Тот подбежал и выслушал наказ раздобыть у баб местных аира болотного и пустырника — сделать настой, что помог бы оборвать последние нити приворота, наложенного Диминой на Радима так давно, что уж въелся он в нутро его, словно хвороба какая страшная. Парень кивнул и умчался — не смотри, что ночь на дворе — а надо.
— Так почему на нас не остались? — всё не отставал Леден.
Как будто отходить не хотел и на шаг. Приглядывался всё подозрительно к Радиму — словно думал, что тот притворяется, а то и вовсе что худое задумал.
— С вами совсем другое было. Просто снадобье хитрое. А тут…

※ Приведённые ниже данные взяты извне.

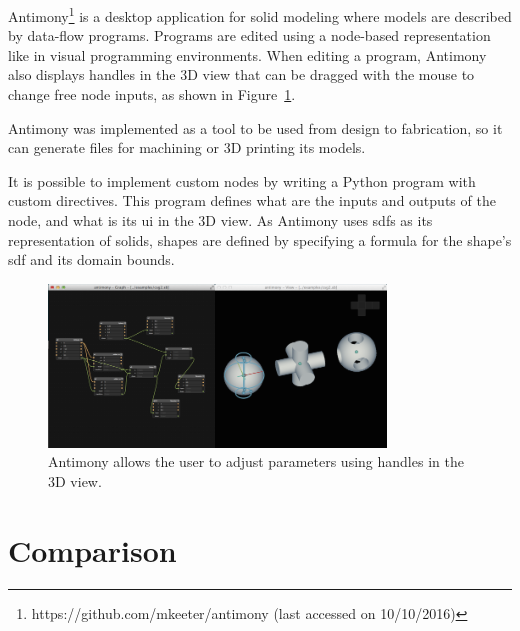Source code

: Antimony\footnote{https://github.com/mkeeter/antimony (last accessed on 10/10/2016)} is a desktop application for solid modeling where models are described by data-flow programs.
Programs are edited using a node-based representation like in visual programming environments.
When editing a program, Antimony also displays handles in the 3D view that can be dragged with the mouse to change free node inputs, as shown in Figure~\ref{fig:antimony:handles}.

Antimony was implemented as a tool to be used from design to fabrication, so it can generate files for machining or 3D printing its models.

It is possible to implement custom nodes by writing a Python program with custom directives.
This program defines what are the inputs and outputs of the node, and what is its \gls{ui} in the 3D view.
As Antimony uses \glspl{sdf} as its representation of solids, shapes are defined by specifying a formula for the shape's \gls{sdf} and its domain bounds.

\begin{figure}
	\centering
	\includegraphics[width=0.8\textwidth]{images/antimony_ui_handles}
	\caption{Antimony allows the user to adjust parameters using handles in the 3D view.}
	\label{fig:antimony:handles}
\end{figure}


\section{Comparison}


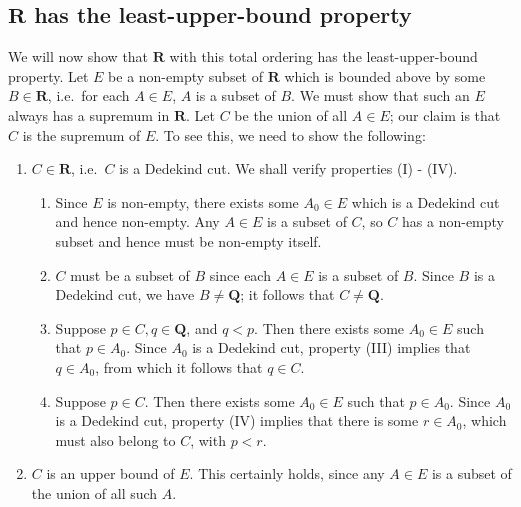 \documentclass[12pt]{article}
\newcommand{\Q}{\mathbf{Q}}
\newcommand{\R}{\mathbf{R}}
\theoremstyle{definition}
\begin{document}
\subsection{\texorpdfstring{\(\R\)}{} has the least-upper-bound property}
\label{sec:R_has_lub_property}

We will now show that \( \R \) with this total ordering has the least-upper-bound property. Let \( E \) be a non-empty subset of \( \R \) which is bounded above by some \( B \in \R \), i.e.\ for each \( A \in E \), \( A \) is a subset of \( B \). We must show that such an \( E \) always has a supremum in \( \R \). Let \( C \) be the union of all \( A \in E \); our claim is that \( C \) is the supremum of \( E \). To see this, we need to show the following:

\begin{enumerate}[label = (S\arabic*)]
    \item \( C \in \R \), i.e.\ \( C \) is a Dedekind cut. We shall verify properties (I) - (IV).
    
    \begin{enumerate}[label = (\Roman*)]
        \item Since \( E \) is non-empty, there exists some \( A_0 \in E \) which is a Dedekind cut and hence non-empty. Any \( A \in E \) is a subset of \( C \), so \( C \) has a non-empty subset and hence must be non-empty itself.
        
        \item \( C \) must be a subset of \( B \) since each \( A \in E \) is a subset of \( B \). Since \( B \) is a Dedekind cut, we have \( B \neq \Q \); it follows that \( C \neq \Q \).
        
        \item Suppose \( p \in C, q \in \Q \), and \( q < p \). Then there exists some \( A_0 \in E \) such that \( p \in A_0 \). Since \( A_0 \) is a Dedekind cut, property (III) implies that \( q \in A_0 \), from which it follows that \( q \in C \).
        
        \item Suppose \( p \in C \). Then there exists some \( A_0 \in E \) such that \( p \in A_0 \). Since \( A_0 \) is a Dedekind cut, property (IV) implies that there is some \( r \in A_0 \), which must also belong to \( C \), with \( p < r \).
    \end{enumerate}
    
    \item \( C \) is an upper bound of \( E \). This certainly holds, since any \( A \in E \) is a subset of the union of all such \( A \).
    

\end{enumerate}
\end{document}
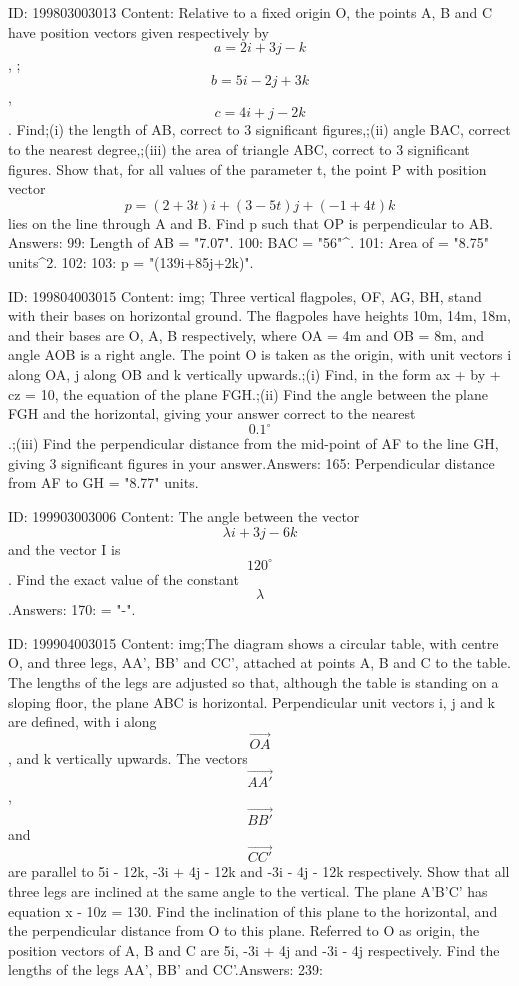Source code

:\documentclass{article}
\begin{document}
ID: 199803003013
Content:
Relative to a fixed origin O, the points A, B and C have position vectors given respectively by $$a = 2i + 3j - k$$, ;$$b = 5i - 2j + 3k$$, $$c = 4i + j - 2k$$. Find;(i) the length of AB, correct to 3 significant figures,;(ii) angle BAC, correct to the nearest degree,;(iii) the area of triangle ABC, correct to 3 significant figures. Show that, for all values of the parameter t, the point P with position vector $$p = (2 + 3t)i + (3 - 5t)j + (-1 + 4t)k$$ lies on the line through A and B. Find p such that OP is perpendicular to AB. Answers:
99: Length of AB = "7.07".
100: \angle BAC = "56"^{\circ}.
101: Area of \DeltaABC = "8.75" units^{2}.
102: 
103: p = "(139i+85j+2k)".

ID: 199804003015
Content:
img; Three vertical flagpoles, OF, AG, BH, stand with their bases on horizontal ground. The flagpoles have heights 10m, 14m, 18m, and their bases are O, A, B respectively, where OA = 4m and OB = 8m, and angle AOB is a right angle. The point O is taken as the origin, with unit vectors i along OA, j along OB and k vertically upwards.;(i) Find, in the form ax + by + cz = 10, the equation of the plane FGH.;(ii) Find the angle between the plane FGH and the horizontal, giving your answer correct to the nearest \[0.1^{\circ}\].;(iii) Find the perpendicular distance from the mid-point of AF to the line GH, giving 3 significant figures in your answer.Answers:
165: Perpendicular distance from AF to GH = "8.77" units.

ID: 199903003006
Content:
The angle between the vector \[\lambda i + 3j - 6k\] and the vector I is \[120^{\circ}\]. Find the exact value of the constant \[\lambda\].Answers:
170: \lambda = "-".

ID: 199904003015
Content:
img;The diagram shows a circular table, with centre O, and three legs, AA', BB' and CC', attached at points A, B and C to the table. The lengths of the legs are adjusted so that, although the table is standing on a sloping floor, the plane ABC is horizontal. Perpendicular unit vectors i, j and k are defined, with i along \[\overrightarrow{OA}\], and k vertically upwards. The vectors \[\overrightarrow{AA'}\], \[\overrightarrow{BB'}\] and \[\overrightarrow{CC'}\] are parallel to 5i - 12k, -3i + 4j - 12k and -3i - 4j - 12k respectively. Show that all three legs are inclined at the same angle to the vertical. The plane A'B'C' has equation x - 10z = 130. Find the inclination of this plane to the horizontal, and the perpendicular distance from O to this plane. Referred to O as origin, the position vectors of A, B and C are 5i, -3i + 4j and -3i - 4j respectively. Find the lengths of the legs AA', BB' and CC'.Answers:
239: 
\end{document}
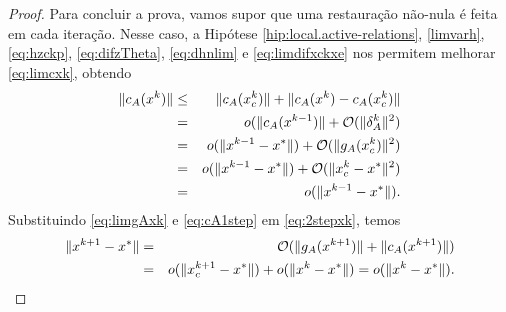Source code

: \begin{proof}
Para concluir a prova, vamos supor que uma restauração não-nula é feita em cada
iteração. Nesse caso, 
a Hipótese \ref{hip:local.active-relations}, \eqref{limvarh}, \eqref{eq:hzckp},
 \eqref{eq:difzTheta}, \eqref{eq:dhnlim} e 
\eqref{eq:limdifxckxe} nos permitem melhorar \eqref{eq:limcxk}, obtendo
\begin{eqnarray}
 \norma{c_A(x^k)} & \leq & \norma{c_A(\xc{k})} + \norma{c_A(x^k) - c_A(\xc{k})} \nonumber \\
 & = & o(\norma{c_A(x^{k-1})} + \bigo(\norma{\delta_A^k}^2) \nonumber \\
 & = & o(\norma{x^{k-1} - x^*}) + \bigo(\norma{g_A(\xc{k})}^2) \nonumber \\
 & = & o(\norma{x^{k-1} - x^*}) + \bigo(\norma{\xc{k} - x^*}^2) \nonumber \\
 & = & o(\norma{x^{k-1} - x^*}). \visiblelbl{eq:cA1step}
\end{eqnarray}
Substituindo \eqref{eq:limgAxk} e \eqref{eq:cA1step} em \eqref{eq:2stepxk}, temos
\begin{eqnarray*}
 \Vert x^{k+1} - x^*\Vert & = & \mathcal{O}(\Vert g_A(x^{k+1})\Vert + \Vert c_A(x^{k+1})\Vert) \nonumber \\
 & = & o(\Vert x_c^{k+1} - x^*\Vert) + o(\Vert x^k - x^*\Vert) = o(\Vert x^k - x^*\Vert).
\end{eqnarray*}
\end{proof}
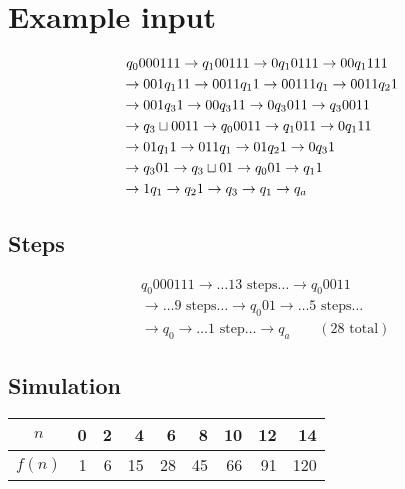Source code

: \documentclass{notes}
\begin{document}
  \section*{Example input}
  
  \begin{align*}
    &\           q_0 000111    \rightarrow  q_1 00111  \rightarrow 0 q_1 0111 \rightarrow 00 q_1 111 \\
    &\rightarrow 001 q_1 11    \rightarrow 0011 q_1 1  \rightarrow 00111 q_1  \rightarrow 0011 q_2 1 \\
    &\rightarrow 001 q_3 1     \rightarrow 00 q_3 11   \rightarrow 0 q_3 011  \rightarrow q_3 0011   \\
    &\rightarrow q_3 \sqcup 0011 \rightarrow q_0 0011    \rightarrow q_1 011    \rightarrow 0 q_1 11   \\
    &\rightarrow 01 q_1 1      \rightarrow 011 q_1     \rightarrow 01 q_2 1   \rightarrow 0 q_3 1    \\
    &\rightarrow q_3 01        \rightarrow q_3 \sqcup 01 \rightarrow q_0 01     \rightarrow q_1 1      \\
    &\rightarrow 1 q_1         \rightarrow q_2 1       \rightarrow q_3        \rightarrow q_1 \rightarrow q_a \\
  \end{align*}

  \subsection*{Steps}
  \begin{align*}
    &q_0 000111 \rightarrow \ldots 13 \textrm{ steps} \ldots \rightarrow q_0 0011 \\
    &\rightarrow \ldots 9 \textrm{ steps} \ldots \rightarrow q_0 01 \rightarrow \ldots 5 \textrm{ steps} \ldots\\
    & \rightarrow q_0 \rightarrow \ldots 1 \textrm{ step} \ldots \rightarrow q_a \qquad (28 \textrm{ total})
  \end{align*}
  
  
    \subsection*{Simulation}
    
    \begin{center}
    \begin{tabular}{crrrrrrrr}
      \toprule
      $n$   & 0 &  2 &  4 &  6 &  8 & 10 & 12 &  14 \\
      \midrule
      $f(n)$ & 1 &  6 & 15 & 28 & 45 & 66 & 91 & 120 \\
      \bottomrule
    \end{tabular}
    \end{center}
    
\end{document}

Она вздохнула и жестом попросила княжича отойти хоть немного. Давил он на неё своей близостью — что мысли все нужные разбегались — где уж на словах сильных сосредоточиться?
— Может, я могу помочь?
Но Елица только повторила взмах рукой и склонилась ближе к Радиму, рассматривая его и понимая, что отвыкла совсем. Отвыкла от его лица, от волос чуть вьющихся и всегда немного взлохмаченных. От дыхания его, от губ, с которых оно срывалось сейчас слишком спокойно. И вспомнить бы, как целовал её когда-то, как блуждать мог руками полночи по телу её — чтобы больший вес заговору отворотному придать — а не могла толком. Или не хотела? Не хотела больше былое ворошить, не хотела взывать к памяти тела: померкла она тоже давно.
Она прикрыла веки, чтобы не пускать в голову размышления лишние, и зашептала прямо над ним, медленно поглаживая жёсткую ладонь пальцами:
“Помогите, Мать Сыра Земля, Мать Матерей и Мать Мёртвых (здесь Макошь, Лада и Морана — прим. автора). Не дайте сгинуть-погибнуть мужу моему, обрядом со мной связанному, кровь мою девичью принявшему. Травы чистые, в поле и у реки собранные — примите тяжесть воли чужой на себя. Возьмите на себя всё гадкое, наведенное, привороженное, с подкладом принесенное, дурным словом посланное, лихим взглядом провоженное. Будь хоть девицей, будь хоть старухой, будь хоть мужиком, будь хоть сестрою, будь хоть братом, будь хоть свекровью. Пеплом обратятся нити повязанные, водой разольются-расплещутся без следа. Отпустит рука недобрая, хватка сильная. Крепко моё слово, словно Алатырь-камень. И не будет ему препон на пути”.
Склонилась Елица ещё ниже и губами прижалась к челу Радима, наполняя его тело волей своей. Волей Богинь, что не допустили бы злой волшбы, коли имели бы на том капище прежнюю силу. Нависла тень позади. Елица, хоть и не видела, но почувствовала так, словно туча влажная над головой встала.